Es wird wieder über Atomwaffen debattiert. Über mehr, neue, modernisierte und die Frage, wer darüber verfügen darf. Und seitens der UN und einigen Friedensbewegten auch über einen weltweiten Bann dieser Waffen. Sogar über eine deutsche Nuklearbewaffnung wurde um den Regierungswechsel in den USA herum eine Diskussion geführt und die neue US-Regierung Trump will mächtig aufrüsten und fordert dies insbesondere auch von der EU. Die Aufregung ist irgendwie groß und moralische Entrüstung schnell auf dem Plan. In der EU sind Frankreich und Großbritannien Atomwaffenstaaten. Andere EU-Staaten betreiben demnach ein ausschließlich „ziviles“ Atomprogramm. Unter dem Stichwort „Dual-Use“ werden die Grenzen und Überschneidungen beschrieben, die der Atomenergietechnik inne sind. Dass eine solche Trennung von militärischer und ziviler Nutzung der Atomenergie nur schwerlich realitätstauglich ist, hatte Roland Kollert in seinem Buch „Politik der latenten Proliferation – Militärische Nutzung „friedlicher“ Kerntechnik in Westeuropa“ bereits 1994 anhand von Länderstudien aufgezeigt. Mit Genehmigung des Autors stellt umweltFAIRaendern dieses Buch nun als PDF komplett und in einer aktualisierten Fassung zum kostenlosen download zur Verfügung.

  • Den militärischen Interessen an der Atomenergie und ihrer Geschichte widmet sich umweltFAIRaendern immer wieder unter dem Stichwort „Spurensuche„.

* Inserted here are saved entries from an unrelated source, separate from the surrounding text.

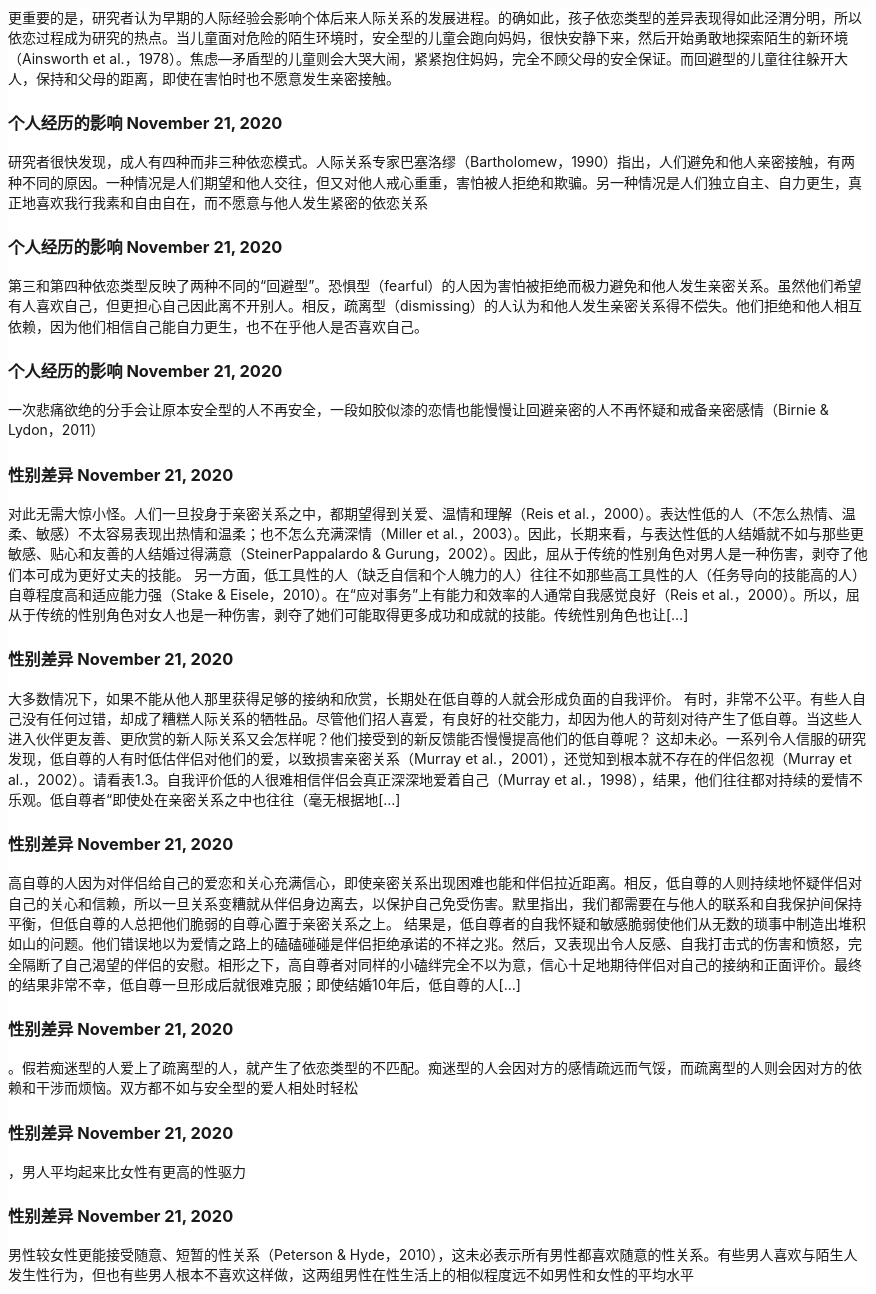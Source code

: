 更重要的是，研究者认为早期的人际经验会影响个体后来人际关系的发展进程。的确如此，孩子依恋类型的差异表现得如此泾渭分明，所以依恋过程成为研究的热点。当儿童面对危险的陌生环境时，安全型的儿童会跑向妈妈，很快安静下来，然后开始勇敢地探索陌生的新环境（Ainsworth et al.，1978）。焦虑—矛盾型的儿童则会大哭大闹，紧紧抱住妈妈，完全不顾父母的安全保证。而回避型的儿童往往躲开大人，保持和父母的距离，即使在害怕时也不愿意发生亲密接触。

### 个人经历的影响 November 21, 2020

研究者很快发现，成人有四种而非三种依恋模式。人际关系专家巴塞洛缪（Bartholomew，1990）指出，人们避免和他人亲密接触，有两种不同的原因。一种情况是人们期望和他人交往，但又对他人戒心重重，害怕被人拒绝和欺骗。另一种情况是人们独立自主、自力更生，真正地喜欢我行我素和自由自在，而不愿意与他人发生紧密的依恋关系

### 个人经历的影响 November 21, 2020

第三和第四种依恋类型反映了两种不同的“回避型”。恐惧型（fearful）的人因为害怕被拒绝而极力避免和他人发生亲密关系。虽然他们希望有人喜欢自己，但更担心自己因此离不开别人。相反，疏离型（dismissing）的人认为和他人发生亲密关系得不偿失。他们拒绝和他人相互依赖，因为他们相信自己能自力更生，也不在乎他人是否喜欢自己。

### 个人经历的影响 November 21, 2020

一次悲痛欲绝的分手会让原本安全型的人不再安全，一段如胶似漆的恋情也能慢慢让回避亲密的人不再怀疑和戒备亲密感情（Birnie & Lydon，2011）

### 性别差异 November 21, 2020

对此无需大惊小怪。人们一旦投身于亲密关系之中，都期望得到关爱、温情和理解（Reis et al.，2000）。表达性低的人（不怎么热情、温柔、敏感）不太容易表现出热情和温柔；也不怎么充满深情（Miller et al.，2003）。因此，长期来看，与表达性低的人结婚就不如与那些更敏感、贴心和友善的人结婚过得满意（SteinerPappalardo & Gurung，2002）。因此，屈从于传统的性别角色对男人是一种伤害，剥夺了他们本可成为更好丈夫的技能。 另一方面，低工具性的人（缺乏自信和个人魄力的人）往往不如那些高工具性的人（任务导向的技能高的人）自尊程度高和适应能力强（Stake & Eisele，2010）。在“应对事务”上有能力和效率的人通常自我感觉良好（Reis et al.，2000）。所以，屈从于传统的性别角色对女人也是一种伤害，剥夺了她们可能取得更多成功和成就的技能。传统性别角色也让[…]

### 性别差异 November 21, 2020

大多数情况下，如果不能从他人那里获得足够的接纳和欣赏，长期处在低自尊的人就会形成负面的自我评价。 有时，非常不公平。有些人自己没有任何过错，却成了糟糕人际关系的牺牲品。尽管他们招人喜爱，有良好的社交能力，却因为他人的苛刻对待产生了低自尊。当这些人进入伙伴更友善、更欣赏的新人际关系又会怎样呢？他们接受到的新反馈能否慢慢提高他们的低自尊呢？ 这却未必。一系列令人信服的研究发现，低自尊的人有时低估伴侣对他们的爱，以致损害亲密关系（Murray et al.，2001），还觉知到根本就不存在的伴侣忽视（Murray et al.，2002）。请看表1.3。自我评价低的人很难相信伴侣会真正深深地爱着自己（Murray et al.，1998），结果，他们往往都对持续的爱情不乐观。低自尊者“即使处在亲密关系之中也往往（毫无根据地[…]

### 性别差异 November 21, 2020

高自尊的人因为对伴侣给自己的爱恋和关心充满信心，即使亲密关系出现困难也能和伴侣拉近距离。相反，低自尊的人则持续地怀疑伴侣对自己的关心和信赖，所以一旦关系变糟就从伴侣身边离去，以保护自己免受伤害。默里指出，我们都需要在与他人的联系和自我保护间保持平衡，但低自尊的人总把他们脆弱的自尊心置于亲密关系之上。 结果是，低自尊者的自我怀疑和敏感脆弱使他们从无数的琐事中制造出堆积如山的问题。他们错误地以为爱情之路上的磕磕碰碰是伴侣拒绝承诺的不祥之兆。然后，又表现出令人反感、自我打击式的伤害和愤怒，完全隔断了自己渴望的伴侣的安慰。相形之下，高自尊者对同样的小磕绊完全不以为意，信心十足地期待伴侣对自己的接纳和正面评价。最终的结果非常不幸，低自尊一旦形成后就很难克服；即使结婚10年后，低自尊的人[…]

### 性别差异 November 21, 2020

。假若痴迷型的人爱上了疏离型的人，就产生了依恋类型的不匹配。痴迷型的人会因对方的感情疏远而气馁，而疏离型的人则会因对方的依赖和干涉而烦恼。双方都不如与安全型的爱人相处时轻松

### 性别差异 November 21, 2020

，男人平均起来比女性有更高的性驱力

### 性别差异 November 21, 2020

男性较女性更能接受随意、短暂的性关系（Peterson & Hyde，2010），这未必表示所有男性都喜欢随意的性关系。有些男人喜欢与陌生人发生性行为，但也有些男人根本不喜欢这样做，这两组男性在性生活上的相似程度远不如男性和女性的平均水平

Roland Kollert sorgte im Jahr 2000 für eine heftige Kontroverse rund um das 40-jährige Jubiläum der „Vereinigung Deutscher Wissenschaftler“ (VDW), als er mit einer Untersuchung das Dogma der ausschließlich friedlichen Atomenergie in Deutschland in Frage stellte.

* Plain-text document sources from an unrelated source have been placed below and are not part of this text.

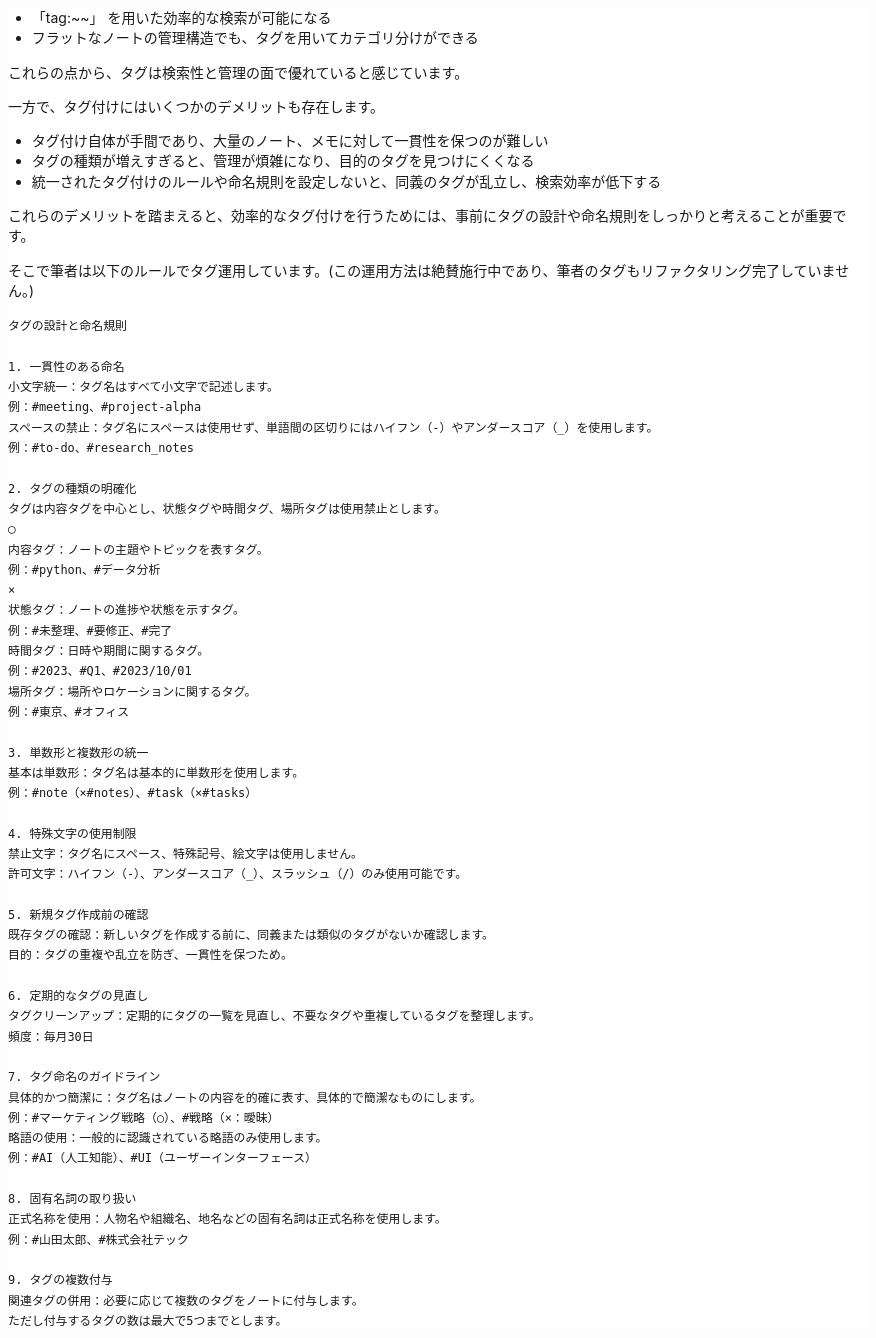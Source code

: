 - 「tag:~~」 を用いた効率的な検索が可能になる
- フラットなノートの管理構造でも、タグを用いてカテゴリ分けができる

これらの点から、タグは検索性と管理の面で優れていると感じています。

一方で、タグ付けにはいくつかのデメリットも存在します。

- タグ付け自体が手間であり、大量のノート、メモに対して一貫性を保つのが難しい
- タグの種類が増えすぎると、管理が煩雑になり、目的のタグを見つけにくくなる
- 統一されたタグ付けのルールや命名規則を設定しないと、同義のタグが乱立し、検索効率が低下する

これらのデメリットを踏まえると、効率的なタグ付けを行うためには、事前にタグの設計や命名規則をしっかりと考えることが重要です。

そこで筆者は以下のルールでタグ運用しています。(この運用方法は絶賛施行中であり、筆者のタグもリファクタリング完了していません。)

```
タグの設計と命名規則

1. 一貫性のある命名
小文字統一：タグ名はすべて小文字で記述します。
例：#meeting、#project-alpha
スペースの禁止：タグ名にスペースは使用せず、単語間の区切りにはハイフン（-）やアンダースコア（_）を使用します。
例：#to-do、#research_notes

2. タグの種類の明確化
タグは内容タグを中心とし、状態タグや時間タグ、場所タグは使用禁止とします。
◯
内容タグ：ノートの主題やトピックを表すタグ。
例：#python、#データ分析
×
状態タグ：ノートの進捗や状態を示すタグ。
例：#未整理、#要修正、#完了
時間タグ：日時や期間に関するタグ。
例：#2023、#Q1、#2023/10/01
場所タグ：場所やロケーションに関するタグ。
例：#東京、#オフィス

3. 単数形と複数形の統一
基本は単数形：タグ名は基本的に単数形を使用します。
例：#note（×#notes）、#task（×#tasks）

4. 特殊文字の使用制限
禁止文字：タグ名にスペース、特殊記号、絵文字は使用しません。
許可文字：ハイフン（-）、アンダースコア（_）、スラッシュ（/）のみ使用可能です。

5. 新規タグ作成前の確認
既存タグの確認：新しいタグを作成する前に、同義または類似のタグがないか確認します。
目的：タグの重複や乱立を防ぎ、一貫性を保つため。

6. 定期的なタグの見直し
タグクリーンアップ：定期的にタグの一覧を見直し、不要なタグや重複しているタグを整理します。
頻度：毎月30日

7. タグ命名のガイドライン
具体的かつ簡潔に：タグ名はノートの内容を的確に表す、具体的で簡潔なものにします。
例：#マーケティング戦略（○）、#戦略（×：曖昧）
略語の使用：一般的に認識されている略語のみ使用します。
例：#AI（人工知能）、#UI（ユーザーインターフェース）

8. 固有名詞の取り扱い
正式名称を使用：人物名や組織名、地名などの固有名詞は正式名称を使用します。
例：#山田太郎、#株式会社テック

9. タグの複数付与
関連タグの併用：必要に応じて複数のタグをノートに付与します。
ただし付与するタグの数は最大で5つまでとします。
```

Zur Veröffentlichung des Buches über die „latente Proliferation“ schrieb Prof. Dr. Wolf-Dieter Narr seinerzeit: „Die Studie belegt, wie stark die konkrete Utopie friedlicher Nutzung der Atomenergie alle militärischen Absichten der Atomprogramme in den Dunst menschheitsfördernder Aktionen einnebelte. Kollert argumentiert überzeugend, daß die Behauptung friedlicher Nutzbarkeit der Atomkraft von Anfang an vor allem dazu propagiert wurde, ihren militärischen Nutzen der öffentlichen Diskussion zu entziehen.“

Kollert widmet sich auf den über 300 Seiten der „Vorgeschichte“, also der Politik „Atoms for Peace“ und der nuklearen Prolifertation. Von hier aus unternimmt er detaillierte Länderbetrachtungen über Frankreich und Großbritannien, sowie Schweden und der  Schweiz und in knapper Form Spanien. Dabei setzt er sich umfangreich mit technischen Fragen und Reaktorkonzepten auseinander und betrachtet die jeweilige Politik und ihre Interessen dahinter. Dabei zeigt er auf, dass Außen- und Sicherheitspolitik auch bei den Nicht-Atomwaffen-Staaten maßgeblich Einfluss auf die jeweiligen Atomprogramme hatten. „Die Untersuchung ist geeignet, die wichtigste Studie über die zumeist ungenannte militärische Option im Bereich der Atomwirtschaft zu werden“, schrieb Prof. Dr. Ulrich Albrecht von der FU Berlin zur Veröffentlichung des Buches: „Ihre wesentliche Leistung liegt darin, die notorisch militärische Intention staatlicher Atompolitik bei einer Anzahl von Ländern mit geradezu infernalischem Fleiß nachgewiesen zu haben.“ Auch heute lohnt es sich, diese Studie von Kollert zu lesen!

Eingangs wurde Bezug genommen auf aktuelle Anlässe, die die intensivere Auseinandersetzung um Atomwaffen und Politik nahelegen. Hierzu der Hinweis auf zwei Beispiele, wie NGOs das Thema derzeit versuchen in eine größere Öffentlichkeit zu bekommen: Rund um den US-amerikanischen Stützpunkt in Büchel sind FriedensaktivistInnen bemüht, das weitgehende Schweigen über die hier stationierten und zur Modernisierung anstehenden Atomwaffen zu brechen. Andere – darunter z.B. die IPPNW und ICANW – bemühen sich, die laufenden Verhandlungen über einen Bann der Atomwaffen zum Politikum zu machen.